Mounted at /content/drive
/content/drive/.shortcut-targets-by-id/1ynjnztWTKNm61JB9EqcrKvlbbIcz0MRu/DeepVis/Data/Camfront_all


In [None]:
!pip install xmltodict

Looking in indexes: https://pypi.org/simple, https://us-python.pkg.dev/colab-wheels/public/simple/
Collecting xmltodict
  Downloading xmltodict-0.13.0-py2.py3-none-any.whl (10.0 kB)
Installing collected packages: xmltodict
Successfully installed xmltodict-0.13.0


In [None]:
import xmltodict
import cv2 as cv
import numpy as np
from google.colab.patches import cv2_imshow
import glob, os
import pandas as pd

# Crop Components

In [None]:
# Read all xml files as python dicts and append to list
xml_list = []

for file in glob.glob('*.xml'):
  with open(file, 'r') as file:
    my_xml = file.read()
    my_dict = xmltodict.parse(my_xml)
    xml_list.append(my_dict)

In [None]:
# Store cropped images and labels in separate lists
# As both lists will have the same length, using the same index on both lists will access the corresponding cropped image and label
cropped = []
labels = []

# Read image and store
for file in glob.glob('*.jpg'):
  filename = file
  img = cv.imread(file)

  # Search for matching xml-file
  for xml_file in xml_list:
    if filename == xml_file['annotation']['filename']:
      
      # Loop through all hardware components of xml-file
      for i in range(len(xml_file['annotation']['object'])):

        # Append label of component
        labels.append(xml_file['annotation']['object'][i]['name'])

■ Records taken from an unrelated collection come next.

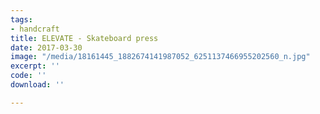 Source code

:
 ```yaml
---
tags:
- handcraft
title: ELEVATE - Skateboard press
date: 2017-03-30
image: "/media/18161445_1882674141987052_6251137466955202560_n.jpg"
excerpt: ''
code: ''
download: ''

---
```

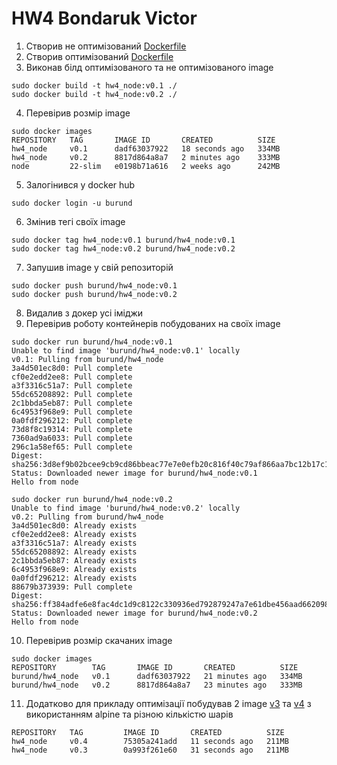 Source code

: # HW4 Bondaruk Victor

1. Створив не оптимізований [Dockerfile](v1/Dockerfile)
2. Створив оптимізований [Dockerfile](v2/Dockerfile)
3. Виконав білд оптимізованого та не оптимізованого image 
```
sudo docker build -t hw4_node:v0.1 ./
sudo docker build -t hw4_node:v0.2 ./
```
4. Перевірив розмір image
```
sudo docker images
REPOSITORY   TAG       IMAGE ID       CREATED          SIZE
hw4_node     v0.1      dadf63037922   18 seconds ago   334MB
hw4_node     v0.2      8817d864a8a7   2 minutes ago    333MB
node         22-slim   e0198b71a616   2 weeks ago      242MB
```
5. Залогінився у docker hub
```
sudo docker login -u burund
```
6. Змінив тегі своїх image
```
sudo docker tag hw4_node:v0.1 burund/hw4_node:v0.1
sudo docker tag hw4_node:v0.2 burund/hw4_node:v0.2
```
7. Запушив image у свій репозиторій
```
sudo docker push burund/hw4_node:v0.1
sudo docker push burund/hw4_node:v0.2
```
8. Видалив з докер усі іміджи
9. Перевірив роботу контейнерів побудованих на своїх image
```
sudo docker run burund/hw4_node:v0.1
Unable to find image 'burund/hw4_node:v0.1' locally
v0.1: Pulling from burund/hw4_node
3a4d501ec8d0: Pull complete 
cf0e2edd2ee8: Pull complete 
a3f3316c51a7: Pull complete 
55dc65208892: Pull complete 
2c1bbda5eb87: Pull complete 
6c4953f968e9: Pull complete 
0a0fdf296212: Pull complete 
73d8f8c19314: Pull complete 
7360ad9a6033: Pull complete 
296c1a58ef65: Pull complete 
Digest: sha256:3d8ef9b02bcee9cb9cd86bbeac77e7e0efb20c816f40c79af866aa7bc12b17c1
Status: Downloaded newer image for burund/hw4_node:v0.1
Hello from node
```
```
sudo docker run burund/hw4_node:v0.2
Unable to find image 'burund/hw4_node:v0.2' locally
v0.2: Pulling from burund/hw4_node
3a4d501ec8d0: Already exists 
cf0e2edd2ee8: Already exists 
a3f3316c51a7: Already exists 
55dc65208892: Already exists 
2c1bbda5eb87: Already exists 
6c4953f968e9: Already exists 
0a0fdf296212: Already exists 
88679b373939: Pull complete 
Digest: sha256:ff384adfe6e8fac4dc1d9c8122c330936ed792879247a7e61dbe456aad662098
Status: Downloaded newer image for burund/hw4_node:v0.2
Hello from node
```
10. Перевірив розмір скачаних image
```
sudo docker images
REPOSITORY        TAG       IMAGE ID       CREATED          SIZE
burund/hw4_node   v0.1      dadf63037922   21 minutes ago   334MB
burund/hw4_node   v0.2      8817d864a8a7   23 minutes ago   333MB
```
11. Додатково для прикладу оптимізації побудував 2 image [v3](v3/Dockerfile) та [v4](v4/Dockerfile) з використанням alpine та різною кількістю шарів
```
REPOSITORY   TAG         IMAGE ID       CREATED          SIZE
hw4_node     v0.4        75305a241add   11 seconds ago   211MB
hw4_node     v0.3        0a993f261e60   31 seconds ago   211MB
```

        # Extract bounding box of component
        xmin = int(xml_file["annotation"]["object"][i]['bndbox']["xmin"])
        xmax = int(xml_file["annotation"]["object"][i]['bndbox']["xmax"])
        ymin = int(xml_file["annotation"]["object"][i]['bndbox']["ymin"])
        ymax = int(xml_file["annotation"]["object"][i]['bndbox']["ymax"])

        # Crop image to fit component
        crop_img = img[ymin:ymax, xmin:xmax]

        # Append cropped image
        cropped.append(crop_img)

In [None]:
# Filter out CamFront from labels and cropped images, as it is not a real component
labels_clean = []
cropped_clean = []

for i in range(len(labels)):
  if labels[i] != 'CamFront':
    labels_clean.append(labels[i])
    cropped_clean.append(cropped[i])

In [None]:
label_dict = {}
comp_count = 0

for label in labels_clean:
  if label not in label_dict:
      label_dict[label] = 1
      comp_count += 1
  else:
    label_dict[label] += 1

print(f'Unique components: {comp_count}')
print(f'Total number of cropped images exported: {len(cropped_clean)}')
print('----------------------')

for label in label_dict:
  print(f'{label}: {label_dict[label]}')

Unique components: 24
Total number of cropped images exported: 4762
----------------------
Schraube: 605
Display_Port: 199
USB_2: 491
USB_3: 250
Ethernet: 305
Powerstecker_on: 49
Schraube_rund: 534
Schraube_abstand: 435
COM_male: 106
VGA: 55
LED_PWR: 199
LED_SSD: 55
Schraube_gespiegelt: 452
LOGO_Kontron_font: 106
Reset_button: 199
Powerstecker_off: 57
Schraube_halb: 115
Loch: 76
LED_HDD: 51
LOGO_Kontron_icon: 51
Power_5V: 93
Line_out: 93
LOGO_AllenBradley_icon: 93
LOGO_AllenBradley_font: 93


# Write Cropped JPGs

In [None]:
# --------> MANUALLY CHANGE DIRECTORY TO WHERE YOU WANT TO WRITE CROPPED IMAGES <--------

# Export cropped images of hardware features, label is included in the new filename
# Count prevents duplicate filenames, as those would just be overwritten
count = 0
for i in range(len(labels_clean)):
  
  # --------> UNCOMMENT TO WRITE JPGs TO CURRENT DIRECTORY <--------
  #cv.imwrite(f'{labels_clean[i]}_{count}.jpg', cropped_clean[i])
  
  count += 1